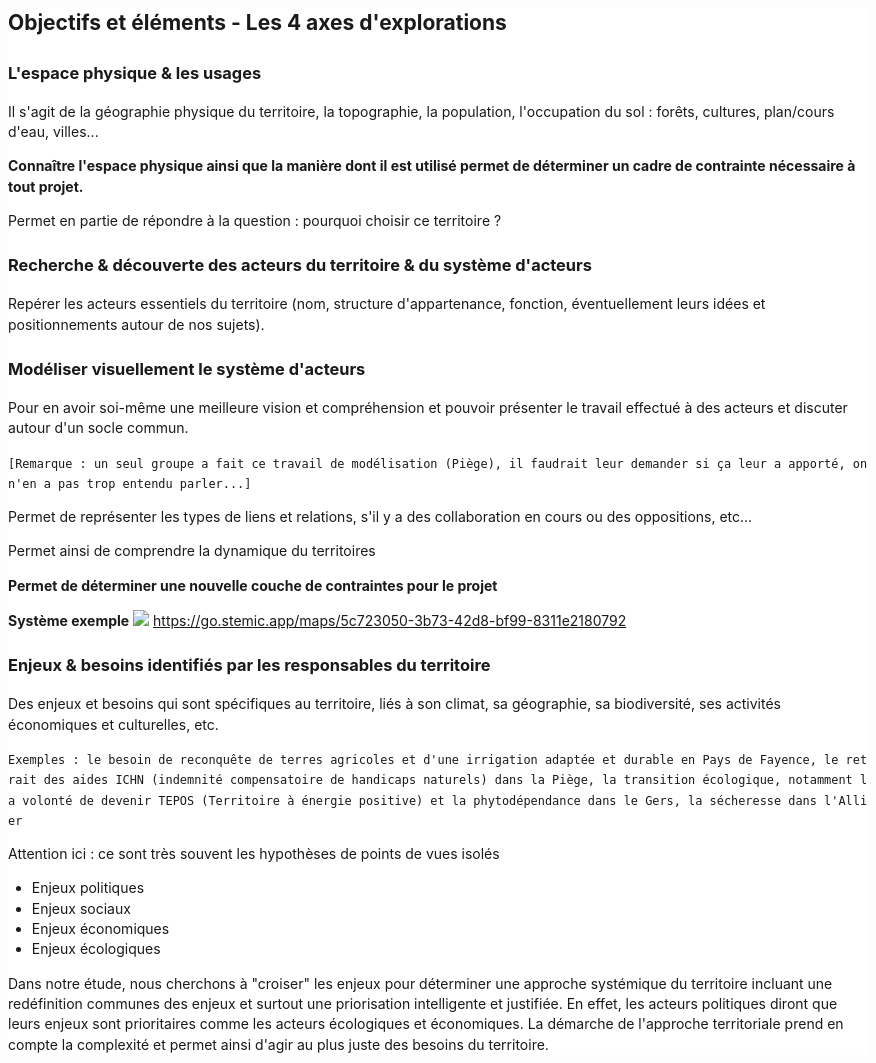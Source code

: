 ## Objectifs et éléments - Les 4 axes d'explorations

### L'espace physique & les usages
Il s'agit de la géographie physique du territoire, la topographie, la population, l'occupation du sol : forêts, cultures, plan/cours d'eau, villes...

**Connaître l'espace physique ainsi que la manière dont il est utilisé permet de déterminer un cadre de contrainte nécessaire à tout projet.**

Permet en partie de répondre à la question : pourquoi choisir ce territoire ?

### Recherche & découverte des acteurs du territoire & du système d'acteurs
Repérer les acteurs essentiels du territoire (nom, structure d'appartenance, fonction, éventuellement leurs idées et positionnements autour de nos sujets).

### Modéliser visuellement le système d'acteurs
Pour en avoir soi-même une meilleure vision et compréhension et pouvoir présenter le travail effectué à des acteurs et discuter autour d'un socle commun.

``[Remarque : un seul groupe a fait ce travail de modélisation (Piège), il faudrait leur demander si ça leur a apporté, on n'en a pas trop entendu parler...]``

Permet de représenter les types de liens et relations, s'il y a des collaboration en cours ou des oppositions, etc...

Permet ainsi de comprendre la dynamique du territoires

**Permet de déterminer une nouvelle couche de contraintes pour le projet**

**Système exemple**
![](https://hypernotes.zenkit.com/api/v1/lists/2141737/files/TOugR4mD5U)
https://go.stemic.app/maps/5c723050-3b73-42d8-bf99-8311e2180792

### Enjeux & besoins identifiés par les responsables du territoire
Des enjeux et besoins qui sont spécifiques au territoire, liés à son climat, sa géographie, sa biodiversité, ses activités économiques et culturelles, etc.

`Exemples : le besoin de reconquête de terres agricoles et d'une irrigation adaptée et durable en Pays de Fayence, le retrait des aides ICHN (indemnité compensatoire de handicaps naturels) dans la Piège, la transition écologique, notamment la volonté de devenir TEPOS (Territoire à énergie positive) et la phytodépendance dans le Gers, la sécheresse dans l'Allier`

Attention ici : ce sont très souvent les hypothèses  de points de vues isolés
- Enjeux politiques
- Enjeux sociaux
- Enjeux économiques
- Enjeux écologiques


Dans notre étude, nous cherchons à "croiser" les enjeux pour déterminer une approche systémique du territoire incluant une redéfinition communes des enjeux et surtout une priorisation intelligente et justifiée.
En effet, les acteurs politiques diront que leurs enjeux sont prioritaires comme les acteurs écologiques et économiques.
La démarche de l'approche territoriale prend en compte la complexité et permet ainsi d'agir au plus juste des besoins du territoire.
□ □ □ □
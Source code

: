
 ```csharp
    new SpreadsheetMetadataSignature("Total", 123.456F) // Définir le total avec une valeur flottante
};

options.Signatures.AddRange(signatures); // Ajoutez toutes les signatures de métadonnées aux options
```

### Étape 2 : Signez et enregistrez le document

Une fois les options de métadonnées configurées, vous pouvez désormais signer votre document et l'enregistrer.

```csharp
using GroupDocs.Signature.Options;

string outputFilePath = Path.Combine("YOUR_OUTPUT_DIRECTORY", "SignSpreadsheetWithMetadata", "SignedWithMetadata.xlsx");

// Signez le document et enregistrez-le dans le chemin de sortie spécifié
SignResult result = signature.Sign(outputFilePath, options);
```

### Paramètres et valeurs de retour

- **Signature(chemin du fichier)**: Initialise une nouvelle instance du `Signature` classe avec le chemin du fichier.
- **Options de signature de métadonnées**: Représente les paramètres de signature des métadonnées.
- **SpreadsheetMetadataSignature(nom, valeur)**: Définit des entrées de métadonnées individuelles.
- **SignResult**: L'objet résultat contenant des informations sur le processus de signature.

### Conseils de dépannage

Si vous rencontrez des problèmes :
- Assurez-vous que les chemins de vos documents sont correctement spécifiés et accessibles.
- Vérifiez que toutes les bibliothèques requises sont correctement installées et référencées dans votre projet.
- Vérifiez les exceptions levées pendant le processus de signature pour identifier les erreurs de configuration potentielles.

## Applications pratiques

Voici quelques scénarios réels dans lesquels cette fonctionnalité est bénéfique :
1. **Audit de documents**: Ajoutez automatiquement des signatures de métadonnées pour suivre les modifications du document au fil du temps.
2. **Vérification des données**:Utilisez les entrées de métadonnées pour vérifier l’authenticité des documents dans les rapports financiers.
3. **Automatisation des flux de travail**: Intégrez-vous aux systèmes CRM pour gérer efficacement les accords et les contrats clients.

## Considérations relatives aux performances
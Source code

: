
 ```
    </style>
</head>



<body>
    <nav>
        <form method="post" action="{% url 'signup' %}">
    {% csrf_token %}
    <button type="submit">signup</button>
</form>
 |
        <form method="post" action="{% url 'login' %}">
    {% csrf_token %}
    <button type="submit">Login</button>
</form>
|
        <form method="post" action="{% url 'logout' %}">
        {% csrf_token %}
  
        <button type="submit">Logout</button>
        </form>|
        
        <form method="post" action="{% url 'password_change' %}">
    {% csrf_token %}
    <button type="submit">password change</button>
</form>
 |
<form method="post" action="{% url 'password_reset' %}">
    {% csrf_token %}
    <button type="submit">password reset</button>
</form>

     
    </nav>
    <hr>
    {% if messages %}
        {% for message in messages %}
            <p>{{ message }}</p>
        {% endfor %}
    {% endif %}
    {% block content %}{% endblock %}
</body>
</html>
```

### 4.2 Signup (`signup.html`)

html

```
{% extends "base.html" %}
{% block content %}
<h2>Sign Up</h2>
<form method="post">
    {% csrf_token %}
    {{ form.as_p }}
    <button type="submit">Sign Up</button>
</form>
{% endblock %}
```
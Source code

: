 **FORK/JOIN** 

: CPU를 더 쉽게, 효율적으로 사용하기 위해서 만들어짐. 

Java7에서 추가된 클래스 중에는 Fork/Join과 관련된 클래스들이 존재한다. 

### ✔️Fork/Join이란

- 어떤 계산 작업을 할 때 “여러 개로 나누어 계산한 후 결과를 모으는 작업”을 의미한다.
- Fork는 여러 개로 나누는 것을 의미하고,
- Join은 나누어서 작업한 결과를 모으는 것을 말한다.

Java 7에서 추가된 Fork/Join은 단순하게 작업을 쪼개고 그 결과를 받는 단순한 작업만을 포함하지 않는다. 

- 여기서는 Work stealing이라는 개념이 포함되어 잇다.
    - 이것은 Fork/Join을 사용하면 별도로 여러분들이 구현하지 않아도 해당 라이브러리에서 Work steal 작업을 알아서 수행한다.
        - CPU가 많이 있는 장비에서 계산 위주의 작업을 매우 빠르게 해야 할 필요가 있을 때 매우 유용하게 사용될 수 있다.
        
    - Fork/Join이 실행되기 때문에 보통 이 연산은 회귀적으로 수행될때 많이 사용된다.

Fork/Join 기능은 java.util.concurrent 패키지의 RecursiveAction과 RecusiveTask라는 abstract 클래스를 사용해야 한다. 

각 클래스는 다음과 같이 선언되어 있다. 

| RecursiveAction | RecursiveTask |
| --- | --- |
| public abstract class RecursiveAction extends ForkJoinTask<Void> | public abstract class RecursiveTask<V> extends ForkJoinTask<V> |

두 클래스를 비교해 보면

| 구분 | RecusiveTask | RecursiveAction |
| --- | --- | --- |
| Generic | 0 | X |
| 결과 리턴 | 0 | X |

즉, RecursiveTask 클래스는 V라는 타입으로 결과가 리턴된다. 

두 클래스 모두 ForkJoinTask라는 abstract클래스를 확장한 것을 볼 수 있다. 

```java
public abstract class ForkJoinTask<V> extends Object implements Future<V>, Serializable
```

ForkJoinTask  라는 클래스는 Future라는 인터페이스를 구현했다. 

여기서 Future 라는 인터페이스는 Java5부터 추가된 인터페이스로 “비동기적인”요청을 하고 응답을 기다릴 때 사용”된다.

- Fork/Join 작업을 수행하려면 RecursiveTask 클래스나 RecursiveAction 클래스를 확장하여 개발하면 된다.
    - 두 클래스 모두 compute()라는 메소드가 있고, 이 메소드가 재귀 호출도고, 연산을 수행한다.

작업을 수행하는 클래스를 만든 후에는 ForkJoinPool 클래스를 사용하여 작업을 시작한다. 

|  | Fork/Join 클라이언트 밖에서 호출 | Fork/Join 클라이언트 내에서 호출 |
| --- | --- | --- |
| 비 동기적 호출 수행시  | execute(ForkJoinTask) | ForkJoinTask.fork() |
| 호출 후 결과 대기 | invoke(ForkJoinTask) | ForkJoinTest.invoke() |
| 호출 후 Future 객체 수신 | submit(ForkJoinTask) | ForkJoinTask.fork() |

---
□ □ □ □
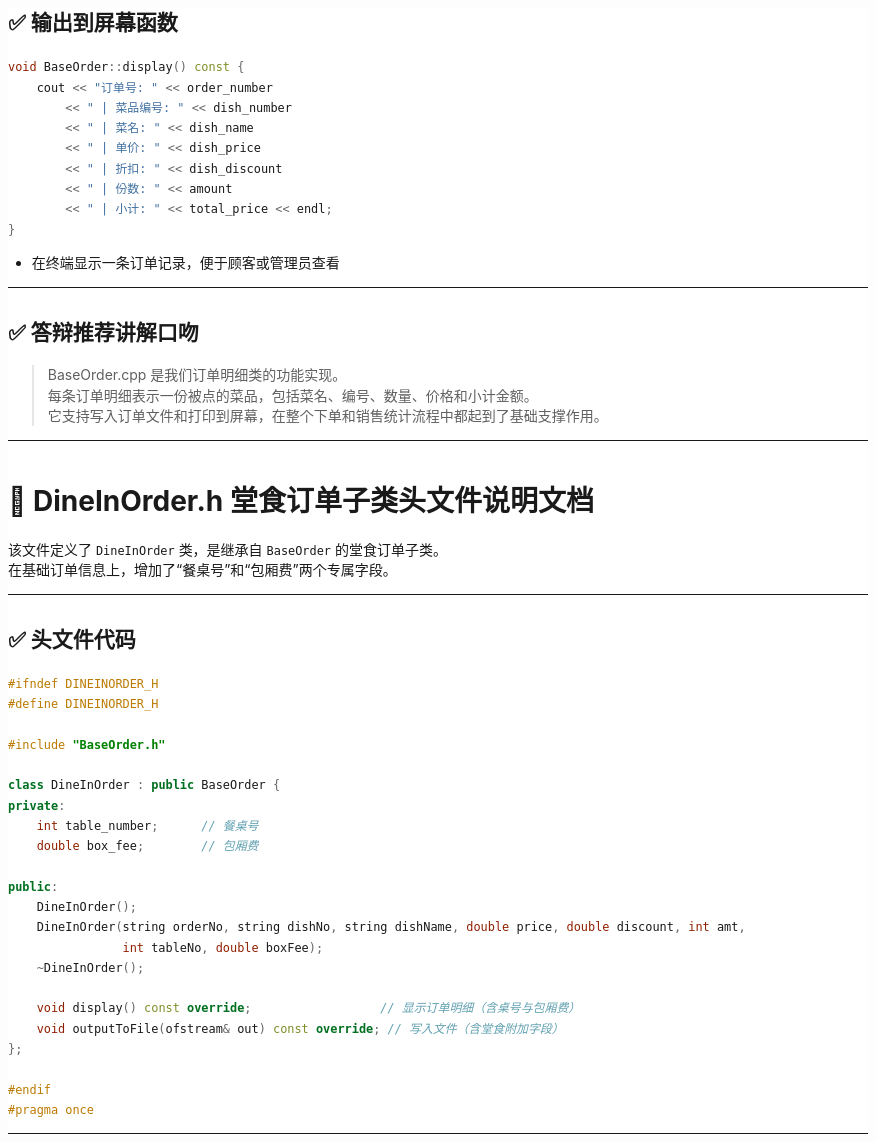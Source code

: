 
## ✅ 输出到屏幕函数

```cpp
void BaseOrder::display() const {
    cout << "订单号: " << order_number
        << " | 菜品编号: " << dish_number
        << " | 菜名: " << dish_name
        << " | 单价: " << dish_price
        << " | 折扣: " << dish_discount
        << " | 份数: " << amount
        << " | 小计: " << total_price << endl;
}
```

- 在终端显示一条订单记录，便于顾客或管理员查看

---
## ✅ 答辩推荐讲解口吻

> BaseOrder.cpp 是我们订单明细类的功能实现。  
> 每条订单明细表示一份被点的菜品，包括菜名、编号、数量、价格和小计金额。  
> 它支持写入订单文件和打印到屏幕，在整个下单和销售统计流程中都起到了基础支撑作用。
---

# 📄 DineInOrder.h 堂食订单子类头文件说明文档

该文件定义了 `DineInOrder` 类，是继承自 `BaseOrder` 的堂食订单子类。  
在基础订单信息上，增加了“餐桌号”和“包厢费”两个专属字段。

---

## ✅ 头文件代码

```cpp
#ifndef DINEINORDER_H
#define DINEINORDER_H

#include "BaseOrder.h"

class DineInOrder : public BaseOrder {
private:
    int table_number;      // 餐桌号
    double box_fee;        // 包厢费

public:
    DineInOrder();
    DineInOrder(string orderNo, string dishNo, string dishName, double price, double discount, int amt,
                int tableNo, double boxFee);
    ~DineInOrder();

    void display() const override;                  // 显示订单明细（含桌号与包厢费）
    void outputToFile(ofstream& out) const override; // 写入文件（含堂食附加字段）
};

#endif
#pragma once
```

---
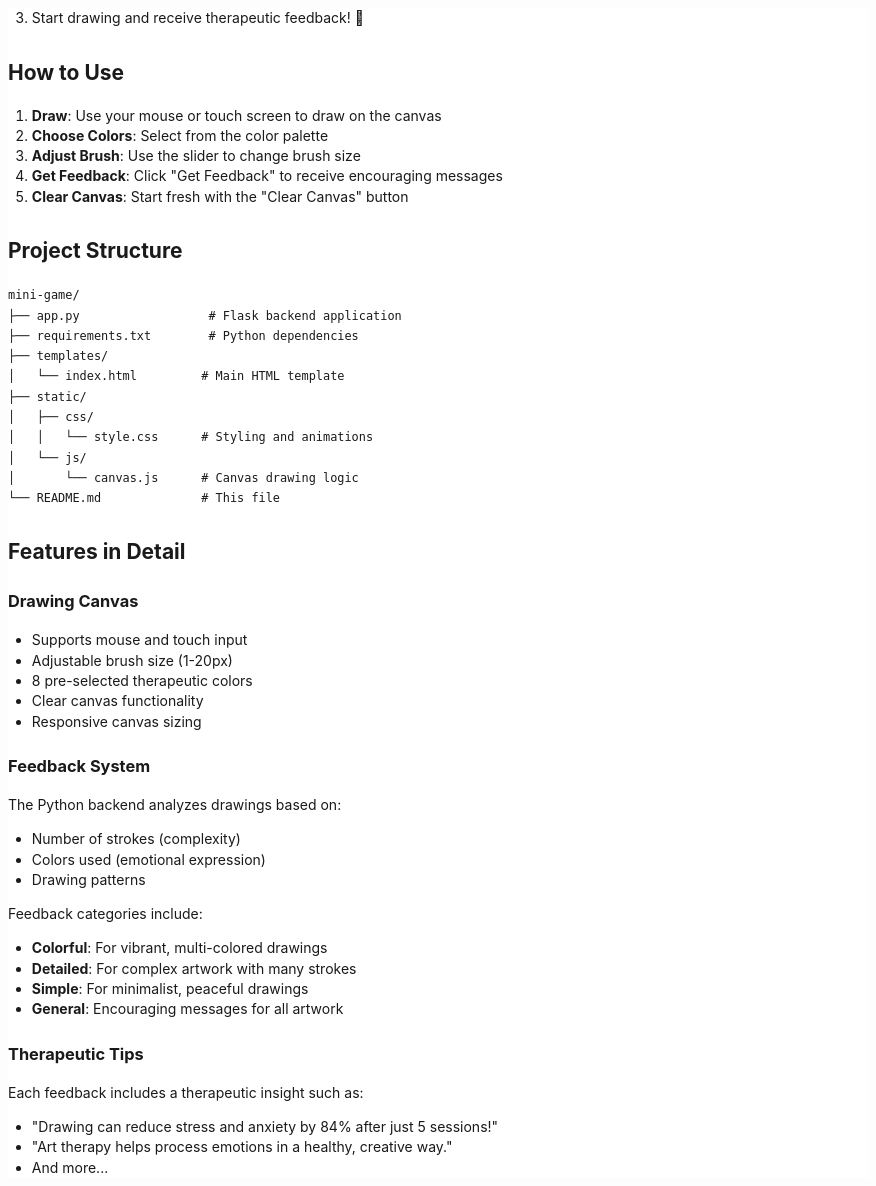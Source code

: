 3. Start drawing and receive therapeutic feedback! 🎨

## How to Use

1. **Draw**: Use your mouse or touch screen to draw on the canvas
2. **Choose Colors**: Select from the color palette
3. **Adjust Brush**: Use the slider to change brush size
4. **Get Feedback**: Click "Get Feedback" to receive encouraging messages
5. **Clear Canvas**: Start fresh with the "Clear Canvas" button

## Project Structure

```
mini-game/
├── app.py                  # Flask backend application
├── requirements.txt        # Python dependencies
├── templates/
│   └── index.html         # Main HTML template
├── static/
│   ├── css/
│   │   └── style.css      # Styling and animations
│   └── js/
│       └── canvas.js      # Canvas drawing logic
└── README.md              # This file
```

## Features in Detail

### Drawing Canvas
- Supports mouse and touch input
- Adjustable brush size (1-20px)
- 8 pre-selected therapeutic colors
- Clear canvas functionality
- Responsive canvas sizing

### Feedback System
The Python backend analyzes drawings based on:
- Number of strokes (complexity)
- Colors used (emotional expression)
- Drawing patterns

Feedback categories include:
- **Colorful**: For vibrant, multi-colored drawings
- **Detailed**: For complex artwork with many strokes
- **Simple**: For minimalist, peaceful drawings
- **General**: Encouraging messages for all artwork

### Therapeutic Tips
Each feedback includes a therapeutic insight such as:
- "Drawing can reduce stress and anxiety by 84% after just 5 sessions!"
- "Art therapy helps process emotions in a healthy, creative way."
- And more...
□ □ □ □
Directions for this task: Go through the material and copy each line that contains "SpreadsheetMetadataSignature".

Task solution:
    new SpreadsheetMetadataSignature("Total", 123.456F) // Définir le total avec une valeur flottante
- **SpreadsheetMetadataSignature(nom, valeur)**: Définit des entrées de métadonnées individuelles.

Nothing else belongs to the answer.